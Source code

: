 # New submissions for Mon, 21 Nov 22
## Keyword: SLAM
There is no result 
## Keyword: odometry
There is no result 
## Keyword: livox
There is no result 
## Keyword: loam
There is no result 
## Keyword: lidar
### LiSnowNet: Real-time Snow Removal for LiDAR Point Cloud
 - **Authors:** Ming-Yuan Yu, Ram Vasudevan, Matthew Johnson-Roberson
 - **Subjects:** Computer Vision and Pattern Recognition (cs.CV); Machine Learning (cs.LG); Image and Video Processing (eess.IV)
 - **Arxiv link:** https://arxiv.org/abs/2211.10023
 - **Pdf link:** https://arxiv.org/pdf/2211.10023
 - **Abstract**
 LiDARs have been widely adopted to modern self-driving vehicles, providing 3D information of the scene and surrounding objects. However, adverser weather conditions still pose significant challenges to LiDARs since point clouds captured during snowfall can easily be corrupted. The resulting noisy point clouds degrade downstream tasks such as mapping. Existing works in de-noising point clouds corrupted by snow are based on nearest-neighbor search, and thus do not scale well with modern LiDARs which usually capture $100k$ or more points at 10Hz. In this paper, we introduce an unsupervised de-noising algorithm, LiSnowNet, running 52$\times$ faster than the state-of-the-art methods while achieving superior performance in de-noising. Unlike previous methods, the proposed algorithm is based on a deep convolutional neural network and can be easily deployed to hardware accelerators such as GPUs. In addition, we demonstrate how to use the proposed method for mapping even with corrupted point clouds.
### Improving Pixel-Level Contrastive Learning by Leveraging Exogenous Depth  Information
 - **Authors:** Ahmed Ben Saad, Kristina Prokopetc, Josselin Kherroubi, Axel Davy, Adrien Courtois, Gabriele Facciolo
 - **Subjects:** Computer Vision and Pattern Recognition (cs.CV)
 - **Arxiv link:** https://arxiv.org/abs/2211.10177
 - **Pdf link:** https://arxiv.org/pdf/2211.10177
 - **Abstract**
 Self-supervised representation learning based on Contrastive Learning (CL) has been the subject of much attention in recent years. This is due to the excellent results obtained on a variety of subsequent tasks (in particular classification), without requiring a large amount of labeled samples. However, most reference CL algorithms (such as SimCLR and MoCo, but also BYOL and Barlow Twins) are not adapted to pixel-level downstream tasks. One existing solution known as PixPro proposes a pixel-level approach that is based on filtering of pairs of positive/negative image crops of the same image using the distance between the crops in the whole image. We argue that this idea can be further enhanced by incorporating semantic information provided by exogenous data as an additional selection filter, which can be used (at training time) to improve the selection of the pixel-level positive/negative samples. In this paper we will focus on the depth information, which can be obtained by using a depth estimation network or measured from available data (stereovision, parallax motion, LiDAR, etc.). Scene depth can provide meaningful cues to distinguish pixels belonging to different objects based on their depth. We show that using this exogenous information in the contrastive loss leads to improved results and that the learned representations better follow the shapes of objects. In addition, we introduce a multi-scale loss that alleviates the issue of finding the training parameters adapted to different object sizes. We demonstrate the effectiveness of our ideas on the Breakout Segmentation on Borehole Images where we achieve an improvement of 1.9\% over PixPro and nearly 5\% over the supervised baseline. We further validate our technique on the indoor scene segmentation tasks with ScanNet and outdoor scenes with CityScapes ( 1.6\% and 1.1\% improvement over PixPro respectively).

= = = = = = =

* Your task
Please retype all of the data above exactly as it appears.

* Answer box
Source code

: # New submissions for Mon, 21 Nov 22
## Keyword: SLAM
There is no result 
## Keyword: odometry
There is no result 
## Keyword: livox
There is no result 
## Keyword: loam
There is no result 
## Keyword: lidar
### LiSnowNet: Real-time Snow Removal for LiDAR Point Cloud
 - **Authors:** Ming-Yuan Yu, Ram Vasudevan, Matthew Johnson-Roberson
 - **Subjects:** Computer Vision and Pattern Recognition (cs.CV); Machine Learning (cs.LG); Image and Video Processing (eess.IV)
 - **Arxiv link:** https://arxiv.org/abs/2211.10023
 - **Pdf link:** https://arxiv.org/pdf/2211.10023
 - **Abstract**
 LiDARs have been widely adopted to modern self-driving vehicles, providing 3D information of the scene and surrounding objects. However, adverser weather conditions still pose significant challenges to LiDARs since point clouds captured during snowfall can easily be corrupted. The resulting noisy point clouds degrade downstream tasks such as mapping. Existing works in de-noising point clouds corrupted by snow are based on nearest-neighbor search, and thus do not scale well with modern LiDARs which usually capture $100k$ or more points at 10Hz. In this paper, we introduce an unsupervised de-noising algorithm, LiSnowNet, running 52$\times$ faster than the state-of-the-art methods while achieving superior performance in de-noising. Unlike previous methods, the proposed algorithm is based on a deep convolutional neural network and can be easily deployed to hardware accelerators such as GPUs. In addition, we demonstrate how to use the proposed method for mapping even with corrupted point clouds.
### Improving Pixel-Level Contrastive Learning by Leveraging Exogenous Depth  Information
 - **Authors:** Ahmed Ben Saad, Kristina Prokopetc, Josselin Kherroubi, Axel Davy, Adrien Courtois, Gabriele Facciolo
 - **Subjects:** Computer Vision and Pattern Recognition (cs.CV)
 - **Arxiv link:** https://arxiv.org/abs/2211.10177
 - **Pdf link:** https://arxiv.org/pdf/2211.10177
 - **Abstract**
 Self-supervised representation learning based on Contrastive Learning (CL) has been the subject of much attention in recent years. This is due to the excellent results obtained on a variety of subsequent tasks (in particular classification), without requiring a large amount of labeled samples. However, most reference CL algorithms (such as SimCLR and MoCo, but also BYOL and Barlow Twins) are not adapted to pixel-level downstream tasks. One existing solution known as PixPro proposes a pixel-level approach that is based on filtering of pairs of positive/negative image crops of the same image using the distance between the crops in the whole image. We argue that this idea can be further enhanced by incorporating semantic information provided by exogenous data as an additional selection filter, which can be used (at training time) to improve the selection of the pixel-level positive/negative samples. In this paper we will focus on the depth information, which can be obtained by using a depth estimation network or measured from available data (stereovision, parallax motion, LiDAR, etc.). Scene depth can provide meaningful cues to distinguish pixels belonging to different objects based on their depth. We show that using this exogenous information in the contrastive loss leads to improved results and that the learned representations better follow the shapes of objects. In addition, we introduce a multi-scale loss that alleviates the issue of finding the training parameters adapted to different object sizes. We demonstrate the effectiveness of our ideas on the Breakout Segmentation on Borehole Images where we achieve an improvement of 1.9\% over PixPro and nearly 5\% over the supervised baseline. We further validate our technique on the indoor scene segmentation tasks with ScanNet and outdoor scenes with CityScapes ( 1.6\% and 1.1\% improvement over PixPro respectively).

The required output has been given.